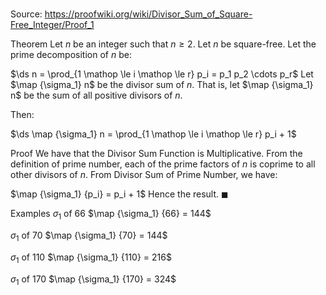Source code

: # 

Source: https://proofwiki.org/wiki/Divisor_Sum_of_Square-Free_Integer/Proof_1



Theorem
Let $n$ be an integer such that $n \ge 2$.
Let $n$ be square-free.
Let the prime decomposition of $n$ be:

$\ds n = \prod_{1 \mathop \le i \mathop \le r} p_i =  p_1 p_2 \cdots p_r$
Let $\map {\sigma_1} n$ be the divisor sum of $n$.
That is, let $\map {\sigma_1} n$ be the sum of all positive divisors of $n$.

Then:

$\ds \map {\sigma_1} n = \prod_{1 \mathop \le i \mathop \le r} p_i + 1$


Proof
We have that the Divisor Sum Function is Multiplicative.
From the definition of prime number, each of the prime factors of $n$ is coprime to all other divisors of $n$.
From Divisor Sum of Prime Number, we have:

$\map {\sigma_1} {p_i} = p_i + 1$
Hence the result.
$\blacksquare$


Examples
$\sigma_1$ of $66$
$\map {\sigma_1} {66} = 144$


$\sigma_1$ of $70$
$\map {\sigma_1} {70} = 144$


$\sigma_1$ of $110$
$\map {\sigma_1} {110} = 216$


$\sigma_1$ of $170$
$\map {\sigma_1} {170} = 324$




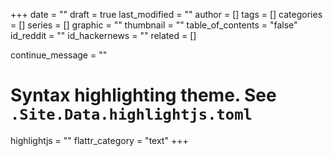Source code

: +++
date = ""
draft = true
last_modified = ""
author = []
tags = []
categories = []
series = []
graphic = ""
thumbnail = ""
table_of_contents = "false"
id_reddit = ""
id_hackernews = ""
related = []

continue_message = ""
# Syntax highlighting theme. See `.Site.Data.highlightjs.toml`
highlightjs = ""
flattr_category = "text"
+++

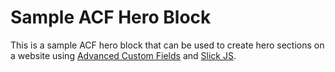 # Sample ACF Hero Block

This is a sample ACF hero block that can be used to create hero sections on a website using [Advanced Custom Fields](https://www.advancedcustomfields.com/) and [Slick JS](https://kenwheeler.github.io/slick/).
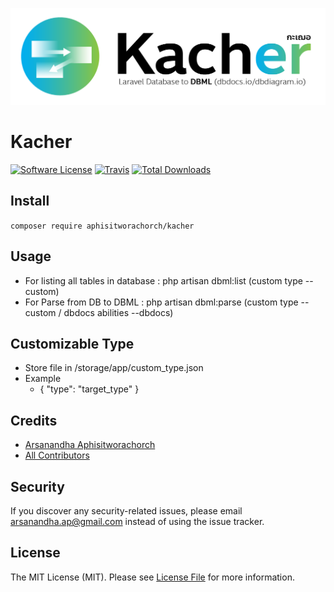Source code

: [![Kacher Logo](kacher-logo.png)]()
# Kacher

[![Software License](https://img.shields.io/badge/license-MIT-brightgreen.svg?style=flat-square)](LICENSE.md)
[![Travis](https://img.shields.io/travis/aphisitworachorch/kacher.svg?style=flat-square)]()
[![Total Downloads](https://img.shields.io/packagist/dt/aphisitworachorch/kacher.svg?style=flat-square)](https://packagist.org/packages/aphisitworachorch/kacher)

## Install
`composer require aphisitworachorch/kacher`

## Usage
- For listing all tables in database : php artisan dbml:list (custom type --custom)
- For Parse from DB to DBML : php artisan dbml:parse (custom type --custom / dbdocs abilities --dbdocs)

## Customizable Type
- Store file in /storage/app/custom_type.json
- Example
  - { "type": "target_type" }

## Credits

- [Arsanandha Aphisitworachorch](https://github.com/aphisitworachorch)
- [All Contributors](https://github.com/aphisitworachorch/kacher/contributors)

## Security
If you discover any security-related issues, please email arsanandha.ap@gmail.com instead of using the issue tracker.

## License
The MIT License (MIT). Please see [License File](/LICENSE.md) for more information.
----------------------------------------
Transcribe each entry exactly; images stay out.

Source code

: # 

Source: https://proofwiki.org/wiki/Divisor_Sum_of_Square-Free_Integer/Proof_1



Theorem
Let $n$ be an integer such that $n \ge 2$.
Let $n$ be square-free.
Let the prime decomposition of $n$ be:

$\ds n = \prod_{1 \mathop \le i \mathop \le r} p_i =  p_1 p_2 \cdots p_r$
Let $\map {\sigma_1} n$ be the divisor sum of $n$.
That is, let $\map {\sigma_1} n$ be the sum of all positive divisors of $n$.

Then:

$\ds \map {\sigma_1} n = \prod_{1 \mathop \le i \mathop \le r} p_i + 1$


Proof
We have that the Divisor Sum Function is Multiplicative.
From the definition of prime number, each of the prime factors of $n$ is coprime to all other divisors of $n$.
From Divisor Sum of Prime Number, we have:

$\map {\sigma_1} {p_i} = p_i + 1$
Hence the result.
$\blacksquare$


Examples
$\sigma_1$ of $66$
$\map {\sigma_1} {66} = 144$


$\sigma_1$ of $70$
$\map {\sigma_1} {70} = 144$


$\sigma_1$ of $110$
$\map {\sigma_1} {110} = 216$


$\sigma_1$ of $170$
$\map {\sigma_1} {170} = 324$




Source code

: +++
date = ""
draft = true
last_modified = ""
author = []
tags = []
categories = []
series = []
graphic = ""
thumbnail = ""
table_of_contents = "false"
id_reddit = ""
id_hackernews = ""
related = []

continue_message = ""
# Syntax highlighting theme. See `.Site.Data.highlightjs.toml`
highlightjs = ""
flattr_category = "text"
+++

 # Sample ACF Hero Block

This is a sample ACF hero block that can be used to create hero sections on a website using [Advanced Custom Fields](https://www.advancedcustomfields.com/) and [Slick JS](https://kenwheeler.github.io/slick/).
Source code

: [![Kacher Logo](kacher-logo.png)]()
# Kacher

[![Software License](https://img.shields.io/badge/license-MIT-brightgreen.svg?style=flat-square)](LICENSE.md)
[![Travis](https://img.shields.io/travis/aphisitworachorch/kacher.svg?style=flat-square)]()
[![Total Downloads](https://img.shields.io/packagist/dt/aphisitworachorch/kacher.svg?style=flat-square)](https://packagist.org/packages/aphisitworachorch/kacher)

## Install
`composer require aphisitworachorch/kacher`

## Usage
- For listing all tables in database : php artisan dbml:list (custom type --custom)
- For Parse from DB to DBML : php artisan dbml:parse (custom type --custom / dbdocs abilities --dbdocs)

## Customizable Type
- Store file in /storage/app/custom_type.json
- Example
  - { "type": "target_type" }

## Credits

- [Arsanandha Aphisitworachorch](https://github.com/aphisitworachorch)
- [All Contributors](https://github.com/aphisitworachorch/kacher/contributors)

## Security
If you discover any security-related issues, please email arsanandha.ap@gmail.com instead of using the issue tracker.

## License
The MIT License (MIT). Please see [License File](/LICENSE.md) for more information.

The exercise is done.